UK-based sportswear company Gymshark, which closed its regional sourcing offices in Hong Kong and Mauritius and restructured its North American team last FY, suffered a 32 percent decline in annual operating profit to £20,087,000 (€23.5m) for the 12 months ended July 31, 2023. Net profit, impacted by a 320 percent increase in finance costs, fell by 55 percent to £10,191,000 (€11.9m). Annual gross margin declined by 530 basis points to 59.7 percent.

Total revenues rose 14.8 percent to £556,216,000 (€649.7m) from £484,476,000 for the 12 months. Regionally, the UK paced geographic growth, rising by 26 percent to £111.7 million (€130.5m). Sales throughout Europe, excluding the UK, increased by 16 percent to £129.4 million (€151.2m). Sales in the US jumped by 9.7 percent to £250.5 million (€292.6m) and were 16 percent higher in the Rest of World at £64.6 million (€75.4m). 
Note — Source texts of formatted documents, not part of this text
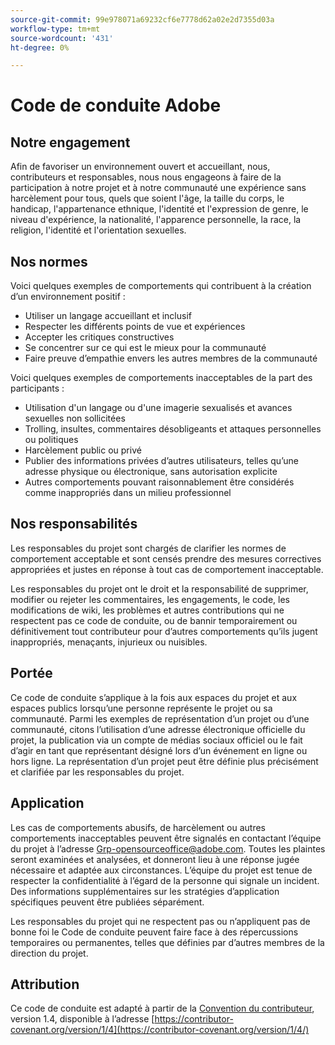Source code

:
```yaml
---
source-git-commit: 99e978071a69232cf6e7778d62a02e2d7355d03a
workflow-type: tm+mt
source-wordcount: '431'
ht-degree: 0%

---
```

# Code de conduite Adobe

## Notre engagement

Afin de favoriser un environnement ouvert et accueillant, nous, contributeurs et responsables, nous nous engageons à faire de la participation à notre projet et à notre communauté une expérience sans harcèlement pour tous, quels que soient l&#39;âge, la taille du corps, le handicap, l&#39;appartenance ethnique, l&#39;identité et l&#39;expression de genre, le niveau d&#39;expérience, la nationalité, l&#39;apparence personnelle, la race, la religion, l&#39;identité et l&#39;orientation sexuelles.

## Nos normes

Voici quelques exemples de comportements qui contribuent à la création d’un environnement positif :

* Utiliser un langage accueillant et inclusif
* Respecter les différents points de vue et expériences
* Accepter les critiques constructives
* Se concentrer sur ce qui est le mieux pour la communauté
* Faire preuve d’empathie envers les autres membres de la communauté

Voici quelques exemples de comportements inacceptables de la part des participants :

* Utilisation d&#39;un langage ou d&#39;une imagerie sexualisés et avances sexuelles non sollicitées
* Trolling, insultes, commentaires désobligeants et attaques personnelles ou politiques
* Harcèlement public ou privé
* Publier des informations privées d’autres utilisateurs, telles qu’une adresse physique ou électronique, sans autorisation explicite
* Autres comportements pouvant raisonnablement être considérés comme inappropriés dans un milieu professionnel

## Nos responsabilités

Les responsables du projet sont chargés de clarifier les normes de comportement acceptable et sont censés prendre des mesures correctives appropriées et justes en réponse à tout cas de comportement inacceptable.

Les responsables du projet ont le droit et la responsabilité de supprimer, modifier ou rejeter les commentaires, les engagements, le code, les modifications de wiki, les problèmes et autres contributions qui ne respectent pas ce code de conduite, ou de bannir temporairement ou définitivement tout contributeur pour d’autres comportements qu’ils jugent inappropriés, menaçants, injurieux ou nuisibles.

## Portée

Ce code de conduite s’applique à la fois aux espaces du projet et aux espaces publics lorsqu’une personne représente le projet ou sa communauté. Parmi les exemples de représentation d’un projet ou d’une communauté, citons l’utilisation d’une adresse électronique officielle du projet, la publication via un compte de médias sociaux officiel ou le fait d’agir en tant que représentant désigné lors d’un événement en ligne ou hors ligne. La représentation d’un projet peut être définie plus précisément et clarifiée par les responsables du projet.

## Application

Les cas de comportements abusifs, de harcèlement ou autres comportements inacceptables peuvent être signalés en contactant l’équipe du projet à l’adresse Grp-opensourceoffice@adobe.com. Toutes les plaintes seront examinées et analysées, et donneront lieu à une réponse jugée nécessaire et adaptée aux circonstances. L’équipe du projet est tenue de respecter la confidentialité à l’égard de la personne qui signale un incident.
Des informations supplémentaires sur les stratégies d’application spécifiques peuvent être publiées séparément.

Les responsables du projet qui ne respectent pas ou n’appliquent pas de bonne foi le Code de conduite peuvent faire face à des répercussions temporaires ou permanentes, telles que définies par d’autres membres de la direction du projet.

## Attribution

Ce code de conduite est adapté à partir de la [Convention du contributeur](https://contributor-covenant.org), version 1.4, disponible à l’adresse [https://contributor-covenant.org/version/1/4](https://contributor-covenant.org/version/1/4/)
By channel, DTC sales increased by 11.5 percent to £536.5 million (€626.6m) for the 12 months. Wholesale revenues soared 439 percent to £7.8 million (€9.1m) and increased by 583 percent to nearly £12.0 million (€14.0m) in the retail segment that consisted of sample and pop-up sales. Orders increased by 13.1 percent; units sold rose by 8.7 percent, down from a 27.5 percent increase in FY22, and conversion was flat, the company reported. 

The group ended the FY with 7 percent fewer employees than the prior year at 853. Gymshark said it continued to face rising input costs for apparel last year, including higher raw material and labor expenses. But other costs, including freight, began to normalize as the FY progressed.